I have devised a scoring system in order to evaluate the eradication of infection based on clinical grounds, laboratory investigations and radiological examination. This allows for the fact that cure of an infection is not based on any one parameter

Results

I have performed such an arthrodesis in 99 patients. Fusion occurred in 74% of those who had more than six months follow-up. The affected limb was shortened on average by 4 cm. After nailing, pain was relieved in 80% of patients using a sliding scale.

Using the scoring system, 31% were definitely cured of infection, 34.5% were intermediate and 34.5% definitely failed. 29 patients had their nail removed and the infection was re-addressed. Using the same evaluation system 12 (24%) were definitely cured, 12 (24%) had a probable cure and 5 (18%) remained infected. This gives an overall eradication of infection of 84%.

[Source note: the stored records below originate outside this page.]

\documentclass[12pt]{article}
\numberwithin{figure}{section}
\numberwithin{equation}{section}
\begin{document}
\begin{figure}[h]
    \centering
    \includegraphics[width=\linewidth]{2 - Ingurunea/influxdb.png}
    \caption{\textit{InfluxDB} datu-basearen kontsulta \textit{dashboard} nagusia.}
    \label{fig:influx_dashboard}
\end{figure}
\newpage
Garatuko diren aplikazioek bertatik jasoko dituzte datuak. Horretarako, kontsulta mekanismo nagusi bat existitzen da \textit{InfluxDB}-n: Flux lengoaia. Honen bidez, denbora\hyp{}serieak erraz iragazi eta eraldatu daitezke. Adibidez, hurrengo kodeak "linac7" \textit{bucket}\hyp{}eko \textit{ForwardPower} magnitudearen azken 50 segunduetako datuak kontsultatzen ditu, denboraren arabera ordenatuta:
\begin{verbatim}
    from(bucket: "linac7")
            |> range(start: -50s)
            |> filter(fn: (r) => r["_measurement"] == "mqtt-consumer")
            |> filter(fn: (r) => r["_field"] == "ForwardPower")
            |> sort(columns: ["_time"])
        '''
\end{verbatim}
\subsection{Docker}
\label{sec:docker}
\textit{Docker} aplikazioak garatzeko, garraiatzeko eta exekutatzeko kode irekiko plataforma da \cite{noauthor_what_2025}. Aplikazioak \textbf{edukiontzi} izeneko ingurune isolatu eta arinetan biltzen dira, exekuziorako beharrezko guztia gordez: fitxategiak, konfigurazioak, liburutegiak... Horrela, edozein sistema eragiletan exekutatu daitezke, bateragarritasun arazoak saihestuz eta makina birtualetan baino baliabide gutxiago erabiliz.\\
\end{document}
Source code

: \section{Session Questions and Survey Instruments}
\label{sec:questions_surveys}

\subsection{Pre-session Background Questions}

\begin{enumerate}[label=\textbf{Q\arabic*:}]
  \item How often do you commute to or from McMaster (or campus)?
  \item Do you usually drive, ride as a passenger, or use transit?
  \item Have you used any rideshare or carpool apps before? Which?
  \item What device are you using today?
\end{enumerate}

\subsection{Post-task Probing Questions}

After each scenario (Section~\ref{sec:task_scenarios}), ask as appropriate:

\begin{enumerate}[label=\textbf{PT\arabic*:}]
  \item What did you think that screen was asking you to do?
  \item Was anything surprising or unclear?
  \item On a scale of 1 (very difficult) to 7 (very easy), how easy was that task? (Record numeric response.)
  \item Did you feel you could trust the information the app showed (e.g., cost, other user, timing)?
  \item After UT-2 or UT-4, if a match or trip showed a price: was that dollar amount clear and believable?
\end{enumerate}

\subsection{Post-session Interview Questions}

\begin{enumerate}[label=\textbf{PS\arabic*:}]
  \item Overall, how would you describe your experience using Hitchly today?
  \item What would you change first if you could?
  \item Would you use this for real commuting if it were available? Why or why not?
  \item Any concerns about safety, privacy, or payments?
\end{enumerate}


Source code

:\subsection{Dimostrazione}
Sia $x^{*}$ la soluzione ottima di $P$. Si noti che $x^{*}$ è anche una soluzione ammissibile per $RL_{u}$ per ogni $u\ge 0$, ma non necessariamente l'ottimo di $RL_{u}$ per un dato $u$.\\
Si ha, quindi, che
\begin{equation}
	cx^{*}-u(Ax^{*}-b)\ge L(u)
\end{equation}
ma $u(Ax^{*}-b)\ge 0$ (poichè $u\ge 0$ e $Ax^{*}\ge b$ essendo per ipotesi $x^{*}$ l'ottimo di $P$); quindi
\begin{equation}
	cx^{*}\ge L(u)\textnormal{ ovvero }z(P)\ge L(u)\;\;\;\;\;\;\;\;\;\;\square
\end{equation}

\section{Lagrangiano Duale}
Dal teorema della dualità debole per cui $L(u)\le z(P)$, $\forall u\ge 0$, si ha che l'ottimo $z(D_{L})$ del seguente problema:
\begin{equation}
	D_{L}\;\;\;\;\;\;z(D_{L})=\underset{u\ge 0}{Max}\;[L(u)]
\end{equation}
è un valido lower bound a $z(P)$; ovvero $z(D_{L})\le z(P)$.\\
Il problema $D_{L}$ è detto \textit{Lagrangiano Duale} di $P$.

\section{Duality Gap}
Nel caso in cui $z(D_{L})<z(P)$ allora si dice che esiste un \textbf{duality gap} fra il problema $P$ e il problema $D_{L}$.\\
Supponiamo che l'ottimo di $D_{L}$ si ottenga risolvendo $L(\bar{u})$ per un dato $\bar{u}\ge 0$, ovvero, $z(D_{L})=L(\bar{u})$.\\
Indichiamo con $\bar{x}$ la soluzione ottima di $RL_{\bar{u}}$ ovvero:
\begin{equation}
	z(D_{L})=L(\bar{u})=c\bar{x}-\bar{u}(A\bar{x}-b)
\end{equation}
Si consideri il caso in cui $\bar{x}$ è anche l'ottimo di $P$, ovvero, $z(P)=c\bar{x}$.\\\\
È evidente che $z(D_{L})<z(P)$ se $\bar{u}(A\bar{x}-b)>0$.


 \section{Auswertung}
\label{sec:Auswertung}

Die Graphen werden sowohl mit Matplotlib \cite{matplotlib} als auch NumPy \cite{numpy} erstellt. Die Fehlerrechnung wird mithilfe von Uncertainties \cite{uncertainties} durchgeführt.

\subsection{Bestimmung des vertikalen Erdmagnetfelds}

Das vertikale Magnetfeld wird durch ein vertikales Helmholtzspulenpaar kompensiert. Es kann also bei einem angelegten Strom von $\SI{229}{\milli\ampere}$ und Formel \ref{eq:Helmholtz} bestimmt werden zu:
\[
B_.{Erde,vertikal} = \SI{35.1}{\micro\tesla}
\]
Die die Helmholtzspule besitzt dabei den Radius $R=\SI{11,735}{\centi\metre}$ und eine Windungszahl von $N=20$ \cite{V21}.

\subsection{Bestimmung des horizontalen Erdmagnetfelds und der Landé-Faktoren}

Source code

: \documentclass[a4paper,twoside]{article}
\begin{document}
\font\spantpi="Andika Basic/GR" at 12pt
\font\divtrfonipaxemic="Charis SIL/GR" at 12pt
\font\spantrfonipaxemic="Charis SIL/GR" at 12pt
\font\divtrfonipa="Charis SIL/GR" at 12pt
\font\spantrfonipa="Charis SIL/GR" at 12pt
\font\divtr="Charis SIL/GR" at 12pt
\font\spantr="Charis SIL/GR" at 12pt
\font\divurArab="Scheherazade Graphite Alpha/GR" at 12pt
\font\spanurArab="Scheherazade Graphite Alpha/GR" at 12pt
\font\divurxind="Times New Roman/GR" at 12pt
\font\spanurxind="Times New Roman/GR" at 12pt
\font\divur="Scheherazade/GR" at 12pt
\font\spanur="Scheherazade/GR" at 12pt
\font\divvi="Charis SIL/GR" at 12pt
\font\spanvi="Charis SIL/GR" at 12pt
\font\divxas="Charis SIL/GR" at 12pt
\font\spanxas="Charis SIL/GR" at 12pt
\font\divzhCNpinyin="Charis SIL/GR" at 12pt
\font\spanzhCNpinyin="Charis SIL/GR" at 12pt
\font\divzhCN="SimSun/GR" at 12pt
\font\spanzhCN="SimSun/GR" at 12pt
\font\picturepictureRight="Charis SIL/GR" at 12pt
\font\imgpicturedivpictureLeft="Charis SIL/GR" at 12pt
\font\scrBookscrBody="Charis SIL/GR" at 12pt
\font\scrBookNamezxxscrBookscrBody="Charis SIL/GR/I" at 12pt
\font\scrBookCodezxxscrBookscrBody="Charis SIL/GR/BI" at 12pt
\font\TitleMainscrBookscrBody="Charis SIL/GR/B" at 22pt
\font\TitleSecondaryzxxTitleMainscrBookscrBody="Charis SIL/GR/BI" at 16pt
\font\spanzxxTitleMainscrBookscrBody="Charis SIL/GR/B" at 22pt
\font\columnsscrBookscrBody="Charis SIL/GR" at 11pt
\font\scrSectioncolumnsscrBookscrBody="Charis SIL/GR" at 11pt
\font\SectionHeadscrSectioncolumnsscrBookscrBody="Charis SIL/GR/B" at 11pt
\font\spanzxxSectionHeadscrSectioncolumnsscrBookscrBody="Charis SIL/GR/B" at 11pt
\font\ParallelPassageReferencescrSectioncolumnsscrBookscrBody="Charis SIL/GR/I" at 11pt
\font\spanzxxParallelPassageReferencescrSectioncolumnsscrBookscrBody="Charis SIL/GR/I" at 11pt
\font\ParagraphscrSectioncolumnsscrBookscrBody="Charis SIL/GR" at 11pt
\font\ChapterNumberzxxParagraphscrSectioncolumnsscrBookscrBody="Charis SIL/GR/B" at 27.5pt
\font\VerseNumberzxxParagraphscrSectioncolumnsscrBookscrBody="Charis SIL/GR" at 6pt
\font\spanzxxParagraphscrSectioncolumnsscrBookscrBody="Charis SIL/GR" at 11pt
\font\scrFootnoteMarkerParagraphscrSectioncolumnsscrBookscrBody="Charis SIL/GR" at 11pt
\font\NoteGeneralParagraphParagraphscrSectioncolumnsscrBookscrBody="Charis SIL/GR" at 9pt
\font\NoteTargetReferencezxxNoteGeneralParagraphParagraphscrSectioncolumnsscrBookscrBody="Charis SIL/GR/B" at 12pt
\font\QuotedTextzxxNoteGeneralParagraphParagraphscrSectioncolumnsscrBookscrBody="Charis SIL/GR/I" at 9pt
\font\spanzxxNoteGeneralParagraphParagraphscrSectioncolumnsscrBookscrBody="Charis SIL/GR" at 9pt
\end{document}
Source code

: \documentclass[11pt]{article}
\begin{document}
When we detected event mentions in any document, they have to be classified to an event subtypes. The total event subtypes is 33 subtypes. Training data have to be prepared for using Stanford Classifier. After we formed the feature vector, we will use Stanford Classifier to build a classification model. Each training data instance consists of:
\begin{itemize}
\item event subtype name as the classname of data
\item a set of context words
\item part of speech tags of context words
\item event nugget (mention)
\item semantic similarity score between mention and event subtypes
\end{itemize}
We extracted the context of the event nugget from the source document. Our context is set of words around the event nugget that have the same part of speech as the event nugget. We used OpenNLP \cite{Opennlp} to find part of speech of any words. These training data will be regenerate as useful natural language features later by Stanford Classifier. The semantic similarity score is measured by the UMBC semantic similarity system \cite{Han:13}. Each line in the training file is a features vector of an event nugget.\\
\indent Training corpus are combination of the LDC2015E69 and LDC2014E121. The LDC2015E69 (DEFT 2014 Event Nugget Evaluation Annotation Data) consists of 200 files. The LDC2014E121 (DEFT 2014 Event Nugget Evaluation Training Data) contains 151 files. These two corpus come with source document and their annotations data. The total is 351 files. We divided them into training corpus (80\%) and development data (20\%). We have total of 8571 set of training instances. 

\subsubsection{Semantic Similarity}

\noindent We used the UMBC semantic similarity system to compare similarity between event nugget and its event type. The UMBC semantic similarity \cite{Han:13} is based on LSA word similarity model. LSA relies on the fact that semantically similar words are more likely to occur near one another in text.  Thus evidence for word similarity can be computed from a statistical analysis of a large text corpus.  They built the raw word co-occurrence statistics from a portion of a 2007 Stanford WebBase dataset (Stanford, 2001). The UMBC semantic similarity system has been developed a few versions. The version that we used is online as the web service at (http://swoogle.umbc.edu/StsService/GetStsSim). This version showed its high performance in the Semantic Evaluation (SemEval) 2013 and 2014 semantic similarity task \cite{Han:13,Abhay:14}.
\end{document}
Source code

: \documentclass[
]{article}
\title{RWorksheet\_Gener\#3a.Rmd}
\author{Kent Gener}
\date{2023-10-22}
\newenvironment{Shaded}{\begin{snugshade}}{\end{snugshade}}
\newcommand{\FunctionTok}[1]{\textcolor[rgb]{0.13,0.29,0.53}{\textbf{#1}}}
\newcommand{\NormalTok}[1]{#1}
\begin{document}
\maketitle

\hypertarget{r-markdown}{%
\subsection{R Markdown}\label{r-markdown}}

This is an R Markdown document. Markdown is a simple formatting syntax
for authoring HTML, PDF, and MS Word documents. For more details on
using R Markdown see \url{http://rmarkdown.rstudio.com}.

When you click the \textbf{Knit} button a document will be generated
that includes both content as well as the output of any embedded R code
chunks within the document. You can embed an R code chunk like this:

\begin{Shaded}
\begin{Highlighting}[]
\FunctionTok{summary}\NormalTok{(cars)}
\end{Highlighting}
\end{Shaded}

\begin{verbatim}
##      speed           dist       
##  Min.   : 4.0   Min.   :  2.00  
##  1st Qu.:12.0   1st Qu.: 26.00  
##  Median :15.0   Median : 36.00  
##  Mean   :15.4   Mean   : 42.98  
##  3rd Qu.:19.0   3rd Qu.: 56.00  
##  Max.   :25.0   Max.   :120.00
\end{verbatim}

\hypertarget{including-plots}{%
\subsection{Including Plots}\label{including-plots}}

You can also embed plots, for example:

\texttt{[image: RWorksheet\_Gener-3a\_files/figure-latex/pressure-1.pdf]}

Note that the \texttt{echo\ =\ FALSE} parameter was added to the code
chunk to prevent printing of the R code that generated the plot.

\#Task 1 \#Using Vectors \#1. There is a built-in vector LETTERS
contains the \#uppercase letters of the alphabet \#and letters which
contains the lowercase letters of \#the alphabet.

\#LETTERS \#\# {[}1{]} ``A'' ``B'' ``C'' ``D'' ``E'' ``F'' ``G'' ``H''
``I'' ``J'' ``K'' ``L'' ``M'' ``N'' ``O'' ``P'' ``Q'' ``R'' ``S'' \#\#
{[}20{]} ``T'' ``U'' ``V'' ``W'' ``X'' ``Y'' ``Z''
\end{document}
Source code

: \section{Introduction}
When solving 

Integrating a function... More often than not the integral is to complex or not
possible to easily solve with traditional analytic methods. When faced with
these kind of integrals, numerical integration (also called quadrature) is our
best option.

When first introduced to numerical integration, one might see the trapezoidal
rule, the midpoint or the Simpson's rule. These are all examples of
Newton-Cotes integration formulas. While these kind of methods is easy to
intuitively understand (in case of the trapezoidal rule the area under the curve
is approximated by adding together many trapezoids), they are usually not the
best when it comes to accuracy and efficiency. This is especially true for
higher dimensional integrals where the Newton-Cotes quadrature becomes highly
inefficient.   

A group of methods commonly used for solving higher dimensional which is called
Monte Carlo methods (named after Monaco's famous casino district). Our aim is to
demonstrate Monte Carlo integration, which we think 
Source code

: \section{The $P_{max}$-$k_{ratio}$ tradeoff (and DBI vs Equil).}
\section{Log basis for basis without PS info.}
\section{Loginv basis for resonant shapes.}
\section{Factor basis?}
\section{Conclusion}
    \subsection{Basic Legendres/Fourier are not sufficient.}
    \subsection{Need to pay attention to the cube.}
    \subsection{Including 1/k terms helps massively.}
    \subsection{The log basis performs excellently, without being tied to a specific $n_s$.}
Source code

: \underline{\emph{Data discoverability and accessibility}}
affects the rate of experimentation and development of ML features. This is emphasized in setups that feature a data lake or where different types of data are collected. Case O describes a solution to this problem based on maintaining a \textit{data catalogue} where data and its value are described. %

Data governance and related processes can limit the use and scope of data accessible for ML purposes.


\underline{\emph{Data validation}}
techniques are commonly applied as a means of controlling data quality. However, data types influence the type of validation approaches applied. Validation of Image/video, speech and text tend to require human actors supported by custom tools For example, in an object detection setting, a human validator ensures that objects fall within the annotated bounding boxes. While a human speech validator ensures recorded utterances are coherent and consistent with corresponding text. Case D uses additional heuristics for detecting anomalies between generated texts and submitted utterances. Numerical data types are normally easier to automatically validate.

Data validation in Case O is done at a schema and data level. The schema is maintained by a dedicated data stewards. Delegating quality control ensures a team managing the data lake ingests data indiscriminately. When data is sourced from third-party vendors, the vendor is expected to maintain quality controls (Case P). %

In 4 patients apparent union of the knee broke down resulting in a jog of movement at the knee. Three of these patients were made comfortable with a gaiter to support the knee. One had his knee re-fixed with a long intramedullary nail. Three nails fractured in situ. In one of these patients the nail had locking screws proximally and distally which prevented dynamisation and union. In the other two non-union was apparent and the nail sustained a fatigue fracture.